**What is needed**
Without any of the pictures, set down the data below exactly.

-------- Recorded information --------

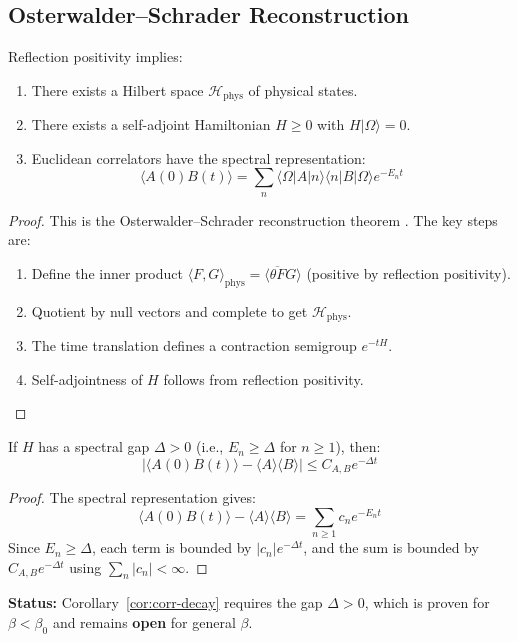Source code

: \subsection{Osterwalder--Schrader Reconstruction}

\begin{theorem}[OS Reconstruction]
\label{thm:os-reconstruction}
Reflection positivity implies:
\begin{enumerate}[label=(\alph*)]
    \item There exists a Hilbert space $\mathcal{H}_{\mathrm{phys}}$ of physical states.
    \item There exists a self-adjoint Hamiltonian $H \geq 0$ with $H|\Omega\rangle = 0$.
    \item Euclidean correlators have the spectral representation:
    \[
    \langle A(0) B(t) \rangle = \sum_n \langle\Omega|A|n\rangle\langle n|B|\Omega\rangle e^{-E_n t}
    \]
\end{enumerate}
\end{theorem}

\begin{proof}
This is the Osterwalder--Schrader reconstruction theorem \cite{OS1973,OS1975}. 
The key steps are:
\begin{enumerate}
    \item Define the inner product $\langle F, G \rangle_{\mathrm{phys}} = \langle \overline{\theta F} G \rangle$ 
    (positive by reflection positivity).
    \item Quotient by null vectors and complete to get $\mathcal{H}_{\mathrm{phys}}$.
    \item The time translation defines a contraction semigroup $e^{-tH}$.
    \item Self-adjointness of $H$ follows from reflection positivity.
\end{enumerate}
\end{proof}

\begin{corollary}
\label{cor:corr-decay}
If $H$ has a spectral gap $\Delta > 0$ (i.e., $E_n \geq \Delta$ for $n \geq 1$), then:
\[
|\langle A(0) B(t) \rangle - \langle A \rangle \langle B \rangle| \leq C_{A,B} e^{-\Delta t}
\]
\end{corollary}

\begin{proof}
The spectral representation gives:
\[
\langle A(0) B(t) \rangle - \langle A \rangle \langle B \rangle = \sum_{n \geq 1} c_n e^{-E_n t}
\]
Since $E_n \geq \Delta$, each term is bounded by $|c_n| e^{-\Delta t}$, and the 
sum is bounded by $C_{A,B} e^{-\Delta t}$ using $\sum_n |c_n| < \infty$.
\end{proof}

\textbf{Status:} Corollary~\ref{cor:corr-decay} requires the gap $\Delta > 0$, which 
is proven for $\beta < \beta_0$ and remains \textbf{open} for general $\beta$.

--------

**Your response**
Source code

: \subsection{Osterwalder--Schrader Reconstruction}

\begin{theorem}[OS Reconstruction]
\label{thm:os-reconstruction}
Reflection positivity implies:
\begin{enumerate}[label=(\alph*)]
    \item There exists a Hilbert space $\mathcal{H}_{\mathrm{phys}}$ of physical states.
    \item There exists a self-adjoint Hamiltonian $H \geq 0$ with $H|\Omega\rangle = 0$.
    \item Euclidean correlators have the spectral representation:
    \[
    \langle A(0) B(t) \rangle = \sum_n \langle\Omega|A|n\rangle\langle n|B|\Omega\rangle e^{-E_n t}
    \]
\end{enumerate}
\end{theorem}

\begin{proof}
This is the Osterwalder--Schrader reconstruction theorem \cite{OS1973,OS1975}. 
The key steps are:
\begin{enumerate}
    \item Define the inner product $\langle F, G \rangle_{\mathrm{phys}} = \langle \overline{\theta F} G \rangle$ 
    (positive by reflection positivity).
    \item Quotient by null vectors and complete to get $\mathcal{H}_{\mathrm{phys}}$.
    \item The time translation defines a contraction semigroup $e^{-tH}$.
    \item Self-adjointness of $H$ follows from reflection positivity.
\end{enumerate}
\end{proof}

\begin{corollary}
\label{cor:corr-decay}
If $H$ has a spectral gap $\Delta > 0$ (i.e., $E_n \geq \Delta$ for $n \geq 1$), then:
\[
|\langle A(0) B(t) \rangle - \langle A \rangle \langle B \rangle| \leq C_{A,B} e^{-\Delta t}
\]
\end{corollary}

\begin{proof}
The spectral representation gives:
\[
\langle A(0) B(t) \rangle - \langle A \rangle \langle B \rangle = \sum_{n \geq 1} c_n e^{-E_n t}
\]
Since $E_n \geq \Delta$, each term is bounded by $|c_n| e^{-\Delta t}$, and the 
sum is bounded by $C_{A,B} e^{-\Delta t}$ using $\sum_n |c_n| < \infty$.
\end{proof}

\textbf{Status:} Corollary~\ref{cor:corr-decay} requires the gap $\Delta > 0$, which 
is proven for $\beta < \beta_0$ and remains \textbf{open} for general $\beta$.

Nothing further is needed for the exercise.